Le non respect des règles relatives au secteur protégé peut entraîner la nullité du contrat de vente.

L’identification des contours de la notion de « secteur protégé » revêt par conséquent une importance particulière.

Selon l’article précité entrent dans ce cadre les immeubles à usage d’habitation ou mixtes dont l’acquisition doit donner lieu au versement de somme d’argent avant achèvement.

La jurisprudence exclut ainsi traditionnellement cette qualification concernant les immeubles à usage touristique (CA Pau, 15 Février 2010, n°08/02820) ou hôtelier (CA Rouen, 29 Juin 2011, n° 10/04844) donnés à bail.

Certains auteurs se sont interrogés sur le point de savoir si le recours à un bail commercial excluait d’office l’application des règles relatives au secteur protégé comme n’ayant pas vocation à recevoir des habitations. La Cour de cassation vient de répondre par la négative en considérant qu’une résidence pour séniors mise en exploitation dans le cadre d’un bail commercial entrait dans le champ du secteur protégé dès lors que les locaux en cause étaient loués meublés et devaient accueillir la résidence principale de ses occupants (Cass, 3ème Civ., 7 janvier 2016, n°14-29655 et 14-29676).

Cette jurisprudence devrait également être transposable en matière de résidence étudiante dès lors que les locaux sont destinés à devenir leur résidence principale ou que l’occupation en cause n’est pas de courte durée.

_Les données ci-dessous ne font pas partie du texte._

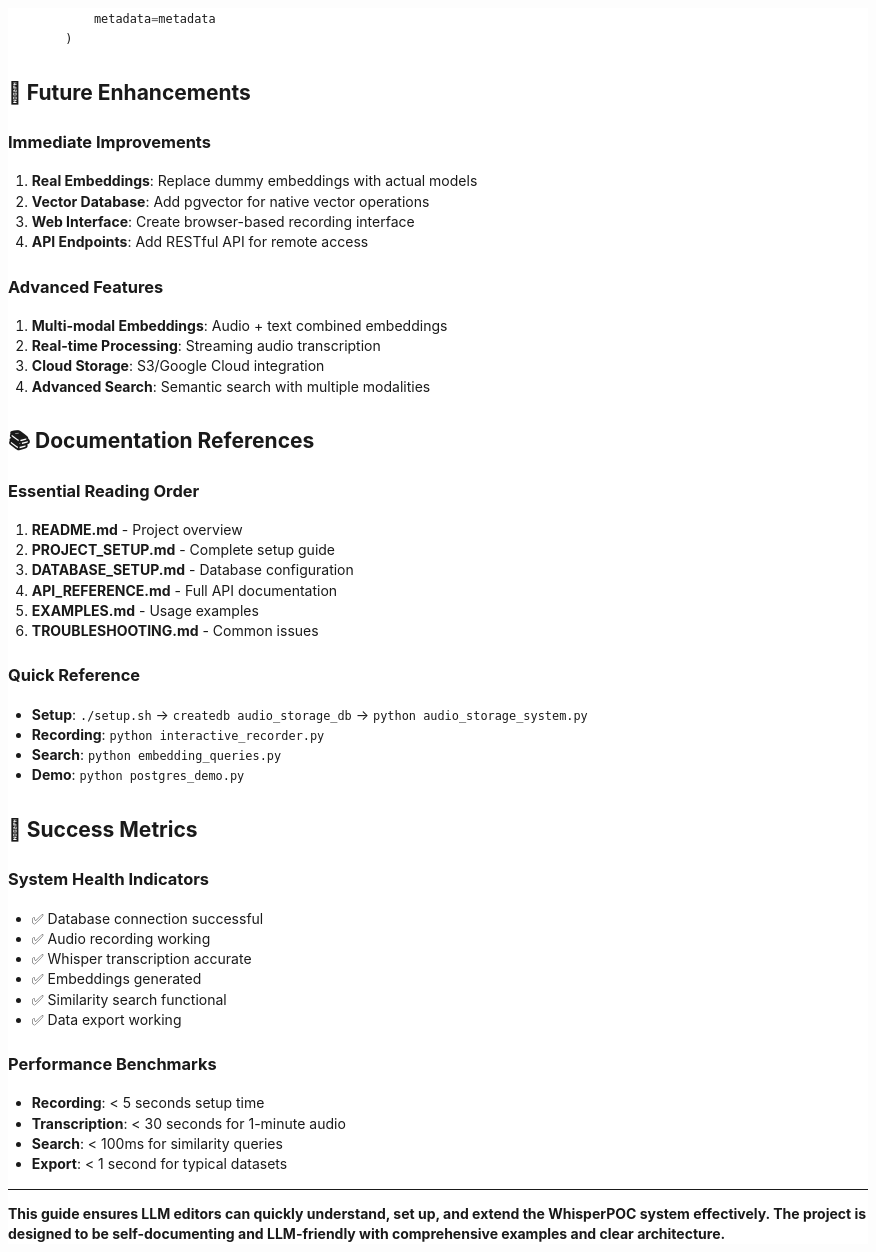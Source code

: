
 ```python
            metadata=metadata
        )
```

## 🔮 **Future Enhancements**

### **Immediate Improvements**
1. **Real Embeddings**: Replace dummy embeddings with actual models
2. **Vector Database**: Add pgvector for native vector operations
3. **Web Interface**: Create browser-based recording interface
4. **API Endpoints**: Add RESTful API for remote access

### **Advanced Features**
1. **Multi-modal Embeddings**: Audio + text combined embeddings
2. **Real-time Processing**: Streaming audio transcription
3. **Cloud Storage**: S3/Google Cloud integration
4. **Advanced Search**: Semantic search with multiple modalities

## 📚 **Documentation References**

### **Essential Reading Order**
1. **README.md** - Project overview
2. **PROJECT_SETUP.md** - Complete setup guide
3. **DATABASE_SETUP.md** - Database configuration
4. **API_REFERENCE.md** - Full API documentation
5. **EXAMPLES.md** - Usage examples
6. **TROUBLESHOOTING.md** - Common issues

### **Quick Reference**
- **Setup**: `./setup.sh` → `createdb audio_storage_db` → `python audio_storage_system.py`
- **Recording**: `python interactive_recorder.py`
- **Search**: `python embedding_queries.py`
- **Demo**: `python postgres_demo.py`

## 🎉 **Success Metrics**

### **System Health Indicators**
- ✅ Database connection successful
- ✅ Audio recording working
- ✅ Whisper transcription accurate
- ✅ Embeddings generated
- ✅ Similarity search functional
- ✅ Data export working

### **Performance Benchmarks**
- **Recording**: < 5 seconds setup time
- **Transcription**: < 30 seconds for 1-minute audio
- **Search**: < 100ms for similarity queries
- **Export**: < 1 second for typical datasets

---

**This guide ensures LLM editors can quickly understand, set up, and extend the WhisperPOC system effectively. The project is designed to be self-documenting and LLM-friendly with comprehensive examples and clear architecture.**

Le non respect de ces règles d’« ordre public » (Cass., 3ème Civ., 7 décembre 2005, n°04-14357) pourrait, selon certaines interprétations jurisprudentielles, être invoqué tant par l’acquéreur que par le vendeur afin de solliciter l’annulation du contrat de vente (Cass. 3e civ., 5 déc. 1978 : JurisData n°1978-700361 ; CA Paris, 2e ch., sect. A, 23 mai 2007, n°06/05692, JurisData n°2007-335162).